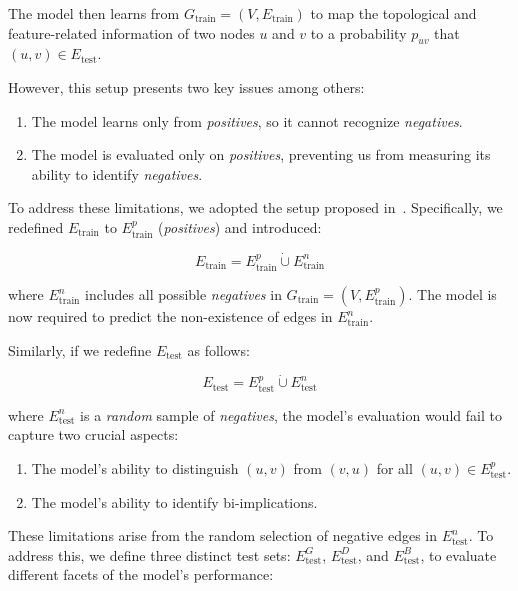 The model then learns from $G_{\text{train}} = (V, E_{\text{train}})$ to map the topological and
feature-related information of two nodes $u$ and $v$ to a probability $p_{uv}$ that
$(u, v) \in E_{\text{test}}$.

However, this setup presents two key issues among others:

\begin{enumerate}
    \item The model learns only from \emph{positives}, so it cannot recognize \emph{negatives}.
    \item The model is evaluated only on \emph{positives}, preventing us from measuring its ability
    to identify \emph{negatives}.
\end{enumerate}

To address these limitations, we adopted the setup proposed in~\cite{Salha2019}.
Specifically, we redefined $E_{\text{train}}$ to $E_{\text{train}}^p$ (\emph{positives}) and introduced:

\[
E_{\text{train}} = E_{\text{train}}^p \dot{\cup} E_{\text{train}}^n
\]

where $E_{\text{train}}^n$ includes all possible \emph{negatives} in $G_{\text{train}} = (V, E_{\text{train}}^p)$.
The model is now required to predict the non-existence of edges in $E_{\text{train}}^n$.

Similarly, if we redefine $E_{\text{test}}$ as follows:

\[
E_{\text{test}} = E_{\text{test}}^p \dot{\cup} E_{\text{test}}^n
\]

where $E_{\text{test}}^n$ is a \emph{random} sample of \emph{negatives}, the model's evaluation
would fail to capture two crucial aspects:

\begin{enumerate}
    \item The model's ability to distinguish $(u,v)$ from $(v,u)$ for all $(u,v) \in E_{\text{test}}^p$.
    \item The model's ability to identify bi-implications.
\end{enumerate}

These limitations arise from the random selection of negative edges in $E_{\text{test}}^n$.
To address this, we define three distinct test sets: $E_{\text{test}}^G$, $E_{\text{test}}^D$,
and $E_{\text{test}}^B$, to evaluate different facets of the model’s performance:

****

Scan the entries above and copy each line where "limitations" occurs.

§ REPLY TO THE EXERCISE
To address these limitations, we adopted the setup proposed in~\cite{Salha2019}.
These limitations arise from the random selection of negative edges in $E_{\text{test}}^n$.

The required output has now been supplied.